- **EXTRACTED DATA**:
----------------

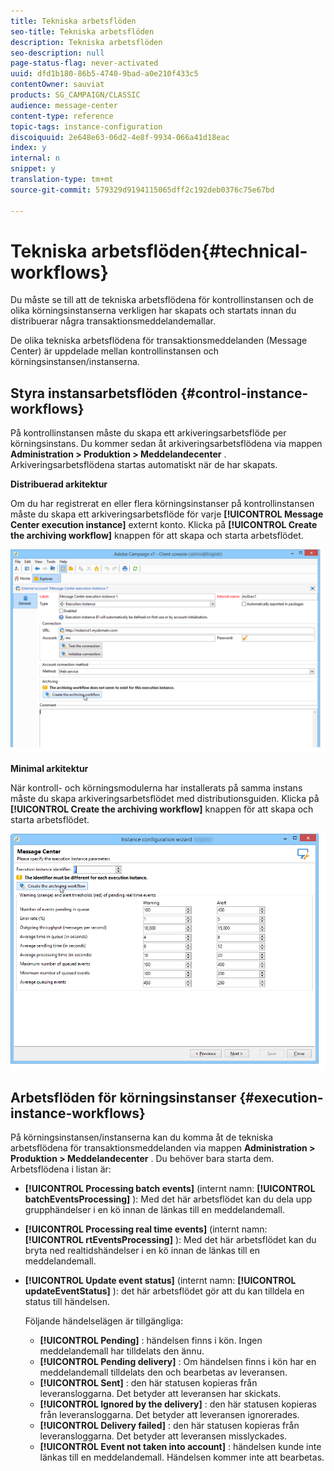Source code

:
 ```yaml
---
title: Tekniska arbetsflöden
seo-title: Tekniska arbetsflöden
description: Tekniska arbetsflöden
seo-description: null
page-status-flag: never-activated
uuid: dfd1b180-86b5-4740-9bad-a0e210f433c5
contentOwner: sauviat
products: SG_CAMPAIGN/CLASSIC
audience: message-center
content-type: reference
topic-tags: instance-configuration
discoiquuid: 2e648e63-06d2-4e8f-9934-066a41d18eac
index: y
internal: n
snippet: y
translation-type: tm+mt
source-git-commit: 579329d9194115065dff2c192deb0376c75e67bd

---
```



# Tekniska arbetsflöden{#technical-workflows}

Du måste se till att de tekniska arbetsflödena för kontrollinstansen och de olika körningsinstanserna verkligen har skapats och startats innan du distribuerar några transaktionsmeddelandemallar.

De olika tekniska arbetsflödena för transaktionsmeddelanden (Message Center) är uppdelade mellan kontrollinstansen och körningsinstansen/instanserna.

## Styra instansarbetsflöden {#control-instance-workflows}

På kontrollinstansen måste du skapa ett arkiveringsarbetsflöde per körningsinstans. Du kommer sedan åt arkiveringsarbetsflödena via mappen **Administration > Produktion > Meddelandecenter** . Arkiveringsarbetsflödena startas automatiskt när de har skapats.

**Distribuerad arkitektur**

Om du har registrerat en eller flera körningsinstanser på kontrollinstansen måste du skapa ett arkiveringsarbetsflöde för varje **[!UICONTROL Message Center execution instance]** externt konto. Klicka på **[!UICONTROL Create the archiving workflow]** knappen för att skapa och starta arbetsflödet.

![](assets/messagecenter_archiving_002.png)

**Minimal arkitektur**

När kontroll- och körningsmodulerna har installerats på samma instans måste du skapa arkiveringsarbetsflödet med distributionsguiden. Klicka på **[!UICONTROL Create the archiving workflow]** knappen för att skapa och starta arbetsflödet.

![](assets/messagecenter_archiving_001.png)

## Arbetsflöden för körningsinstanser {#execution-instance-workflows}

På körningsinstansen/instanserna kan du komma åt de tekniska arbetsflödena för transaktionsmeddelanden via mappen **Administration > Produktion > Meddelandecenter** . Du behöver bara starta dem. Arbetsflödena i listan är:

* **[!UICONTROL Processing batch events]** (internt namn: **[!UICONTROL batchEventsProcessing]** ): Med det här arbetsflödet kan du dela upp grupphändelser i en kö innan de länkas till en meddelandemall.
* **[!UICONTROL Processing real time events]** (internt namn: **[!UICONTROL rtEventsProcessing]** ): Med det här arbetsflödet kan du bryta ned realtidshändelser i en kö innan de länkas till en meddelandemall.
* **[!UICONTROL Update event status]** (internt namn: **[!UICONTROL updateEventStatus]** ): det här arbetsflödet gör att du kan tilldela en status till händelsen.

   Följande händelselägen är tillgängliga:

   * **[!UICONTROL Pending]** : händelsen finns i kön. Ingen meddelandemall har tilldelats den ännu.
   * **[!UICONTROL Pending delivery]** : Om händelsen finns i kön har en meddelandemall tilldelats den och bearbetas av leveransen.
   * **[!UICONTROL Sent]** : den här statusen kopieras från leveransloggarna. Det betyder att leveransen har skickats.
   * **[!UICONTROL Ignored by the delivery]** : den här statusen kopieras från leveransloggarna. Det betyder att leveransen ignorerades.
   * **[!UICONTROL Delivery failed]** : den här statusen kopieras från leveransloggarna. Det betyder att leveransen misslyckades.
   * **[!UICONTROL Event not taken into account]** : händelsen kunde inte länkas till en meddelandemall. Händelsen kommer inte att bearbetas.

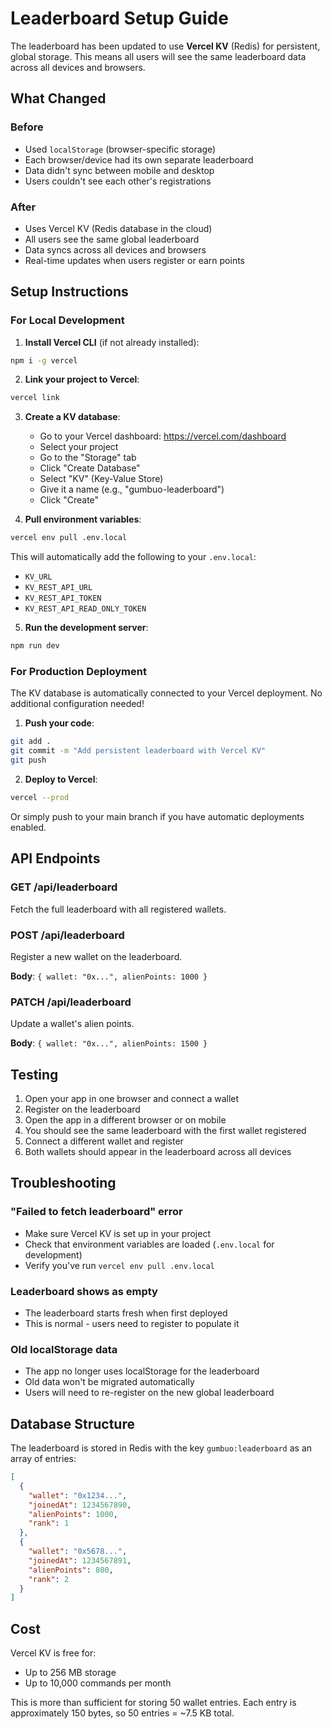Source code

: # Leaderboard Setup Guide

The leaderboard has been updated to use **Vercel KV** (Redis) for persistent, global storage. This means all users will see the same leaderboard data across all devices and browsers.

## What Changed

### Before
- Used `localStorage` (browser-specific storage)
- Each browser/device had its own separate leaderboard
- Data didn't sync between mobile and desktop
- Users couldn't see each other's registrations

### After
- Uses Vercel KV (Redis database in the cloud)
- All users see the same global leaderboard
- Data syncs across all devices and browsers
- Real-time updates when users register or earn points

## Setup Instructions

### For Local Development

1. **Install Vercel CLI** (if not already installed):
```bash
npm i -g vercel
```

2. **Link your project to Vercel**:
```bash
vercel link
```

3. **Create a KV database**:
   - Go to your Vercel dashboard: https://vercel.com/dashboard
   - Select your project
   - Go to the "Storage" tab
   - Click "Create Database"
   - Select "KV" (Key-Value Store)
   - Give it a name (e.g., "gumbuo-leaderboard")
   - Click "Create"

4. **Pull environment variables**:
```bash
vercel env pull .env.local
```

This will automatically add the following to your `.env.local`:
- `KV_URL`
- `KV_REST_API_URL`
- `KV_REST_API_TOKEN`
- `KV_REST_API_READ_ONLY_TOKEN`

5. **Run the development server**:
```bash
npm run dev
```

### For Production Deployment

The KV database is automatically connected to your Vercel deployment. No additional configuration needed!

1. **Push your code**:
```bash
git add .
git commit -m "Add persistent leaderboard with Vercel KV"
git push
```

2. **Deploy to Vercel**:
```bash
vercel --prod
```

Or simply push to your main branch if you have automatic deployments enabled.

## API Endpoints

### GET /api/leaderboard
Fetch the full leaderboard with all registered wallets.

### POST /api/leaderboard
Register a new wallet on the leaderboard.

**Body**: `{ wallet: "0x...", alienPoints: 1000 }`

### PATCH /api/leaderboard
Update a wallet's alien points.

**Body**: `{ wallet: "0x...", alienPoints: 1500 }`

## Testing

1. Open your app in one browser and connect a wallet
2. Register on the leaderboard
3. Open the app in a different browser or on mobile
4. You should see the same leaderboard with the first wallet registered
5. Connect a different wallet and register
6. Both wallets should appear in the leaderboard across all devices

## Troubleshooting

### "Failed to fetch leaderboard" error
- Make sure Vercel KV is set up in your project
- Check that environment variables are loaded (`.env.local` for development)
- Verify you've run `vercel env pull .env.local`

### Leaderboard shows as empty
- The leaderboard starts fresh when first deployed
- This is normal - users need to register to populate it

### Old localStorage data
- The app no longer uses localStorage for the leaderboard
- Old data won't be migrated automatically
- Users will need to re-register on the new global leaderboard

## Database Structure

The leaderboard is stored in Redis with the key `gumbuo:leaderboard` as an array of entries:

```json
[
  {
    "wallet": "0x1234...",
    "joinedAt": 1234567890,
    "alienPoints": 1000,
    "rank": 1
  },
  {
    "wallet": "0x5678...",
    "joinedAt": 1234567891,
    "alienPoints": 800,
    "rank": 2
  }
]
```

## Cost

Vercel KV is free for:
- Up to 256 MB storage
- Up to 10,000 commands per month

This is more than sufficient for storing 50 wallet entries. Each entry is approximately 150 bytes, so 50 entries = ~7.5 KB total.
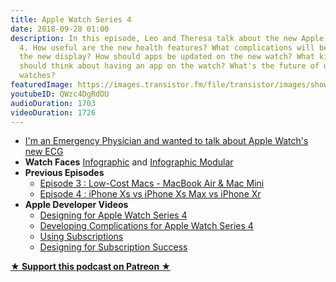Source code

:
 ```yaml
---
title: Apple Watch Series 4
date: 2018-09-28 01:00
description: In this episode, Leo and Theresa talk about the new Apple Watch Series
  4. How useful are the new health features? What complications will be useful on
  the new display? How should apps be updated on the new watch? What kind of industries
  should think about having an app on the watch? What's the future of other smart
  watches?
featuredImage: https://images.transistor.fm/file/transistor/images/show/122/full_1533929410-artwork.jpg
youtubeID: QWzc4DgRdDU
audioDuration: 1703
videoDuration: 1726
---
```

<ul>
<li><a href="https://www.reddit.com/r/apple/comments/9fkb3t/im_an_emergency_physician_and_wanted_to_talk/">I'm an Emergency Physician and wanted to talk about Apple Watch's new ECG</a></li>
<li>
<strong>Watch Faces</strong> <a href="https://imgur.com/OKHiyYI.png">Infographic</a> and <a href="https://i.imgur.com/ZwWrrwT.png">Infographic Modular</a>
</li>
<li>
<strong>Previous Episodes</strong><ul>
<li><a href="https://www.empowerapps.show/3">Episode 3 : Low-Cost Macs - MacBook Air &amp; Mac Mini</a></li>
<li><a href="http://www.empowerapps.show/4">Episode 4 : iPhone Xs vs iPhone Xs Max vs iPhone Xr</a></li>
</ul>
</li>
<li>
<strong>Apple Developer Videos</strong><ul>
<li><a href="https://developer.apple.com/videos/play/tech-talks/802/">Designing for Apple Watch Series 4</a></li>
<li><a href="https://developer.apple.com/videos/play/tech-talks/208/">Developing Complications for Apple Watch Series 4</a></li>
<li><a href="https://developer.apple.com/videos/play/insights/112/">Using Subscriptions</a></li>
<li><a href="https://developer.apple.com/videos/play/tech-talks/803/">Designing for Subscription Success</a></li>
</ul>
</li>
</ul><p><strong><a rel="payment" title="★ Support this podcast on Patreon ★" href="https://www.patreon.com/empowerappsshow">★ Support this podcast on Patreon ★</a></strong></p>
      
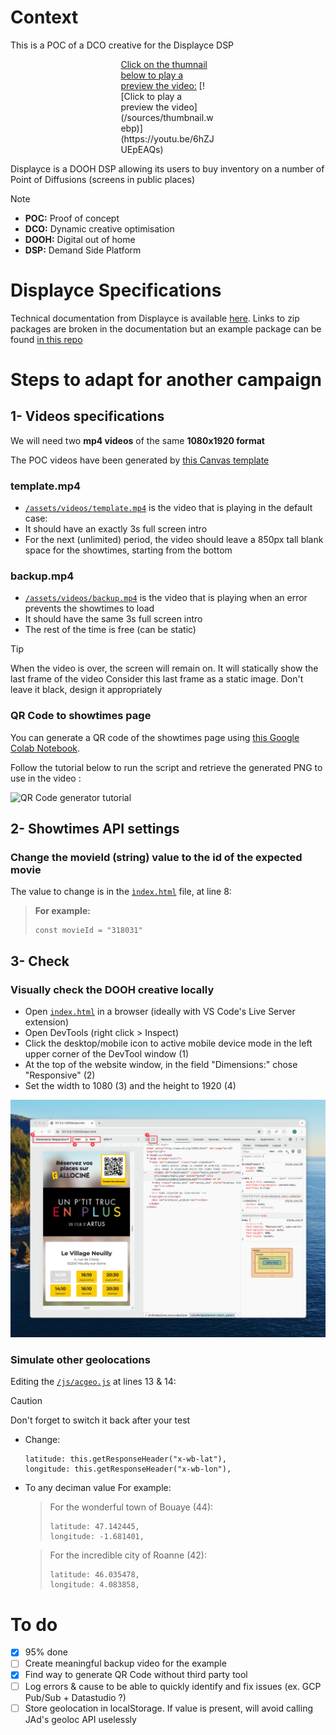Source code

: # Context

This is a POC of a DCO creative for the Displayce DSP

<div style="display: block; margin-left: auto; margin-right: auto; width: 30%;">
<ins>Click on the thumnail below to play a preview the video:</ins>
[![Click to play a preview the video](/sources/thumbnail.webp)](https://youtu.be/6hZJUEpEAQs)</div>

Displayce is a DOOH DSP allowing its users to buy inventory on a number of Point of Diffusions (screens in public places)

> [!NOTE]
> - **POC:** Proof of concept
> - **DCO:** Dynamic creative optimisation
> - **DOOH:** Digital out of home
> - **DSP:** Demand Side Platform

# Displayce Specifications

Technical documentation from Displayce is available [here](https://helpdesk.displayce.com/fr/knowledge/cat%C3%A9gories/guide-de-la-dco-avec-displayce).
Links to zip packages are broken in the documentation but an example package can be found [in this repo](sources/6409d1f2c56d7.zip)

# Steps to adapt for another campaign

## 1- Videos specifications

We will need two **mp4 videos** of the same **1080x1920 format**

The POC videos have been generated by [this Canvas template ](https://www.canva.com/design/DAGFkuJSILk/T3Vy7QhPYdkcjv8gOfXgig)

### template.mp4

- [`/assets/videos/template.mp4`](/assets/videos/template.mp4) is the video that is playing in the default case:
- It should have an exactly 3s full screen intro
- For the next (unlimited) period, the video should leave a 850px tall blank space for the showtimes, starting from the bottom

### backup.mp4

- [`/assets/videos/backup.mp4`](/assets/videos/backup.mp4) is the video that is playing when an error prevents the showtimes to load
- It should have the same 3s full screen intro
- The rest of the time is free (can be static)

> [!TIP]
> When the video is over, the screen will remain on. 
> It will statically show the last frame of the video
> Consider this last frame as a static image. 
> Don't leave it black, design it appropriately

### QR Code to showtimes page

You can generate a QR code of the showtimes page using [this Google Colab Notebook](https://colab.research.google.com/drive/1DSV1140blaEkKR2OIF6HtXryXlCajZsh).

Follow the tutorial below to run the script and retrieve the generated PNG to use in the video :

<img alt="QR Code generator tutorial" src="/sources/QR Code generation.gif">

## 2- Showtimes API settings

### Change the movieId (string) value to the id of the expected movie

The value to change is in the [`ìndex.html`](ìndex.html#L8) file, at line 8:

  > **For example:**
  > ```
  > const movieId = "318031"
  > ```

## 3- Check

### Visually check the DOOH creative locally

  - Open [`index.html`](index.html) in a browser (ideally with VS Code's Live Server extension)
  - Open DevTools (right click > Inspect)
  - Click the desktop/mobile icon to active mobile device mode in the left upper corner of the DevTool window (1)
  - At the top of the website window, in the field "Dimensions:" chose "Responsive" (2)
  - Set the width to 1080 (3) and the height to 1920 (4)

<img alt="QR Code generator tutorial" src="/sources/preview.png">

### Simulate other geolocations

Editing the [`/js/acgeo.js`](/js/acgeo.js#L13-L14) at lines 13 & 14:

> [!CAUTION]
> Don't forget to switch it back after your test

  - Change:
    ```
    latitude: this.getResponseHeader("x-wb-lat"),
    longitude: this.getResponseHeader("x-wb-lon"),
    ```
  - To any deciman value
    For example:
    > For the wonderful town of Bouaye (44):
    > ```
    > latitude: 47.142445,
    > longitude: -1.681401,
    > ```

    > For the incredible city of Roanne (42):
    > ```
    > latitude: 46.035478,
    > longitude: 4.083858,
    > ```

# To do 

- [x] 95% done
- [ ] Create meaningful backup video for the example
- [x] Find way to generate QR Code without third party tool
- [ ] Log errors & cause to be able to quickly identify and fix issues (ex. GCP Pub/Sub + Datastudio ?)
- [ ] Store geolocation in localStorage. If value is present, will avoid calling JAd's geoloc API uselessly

----------------

Count the lines of the data that contain the word "transaktionsmeddelanden", and give only that number.

- **SOLUTION FOR THIS TASK**:
2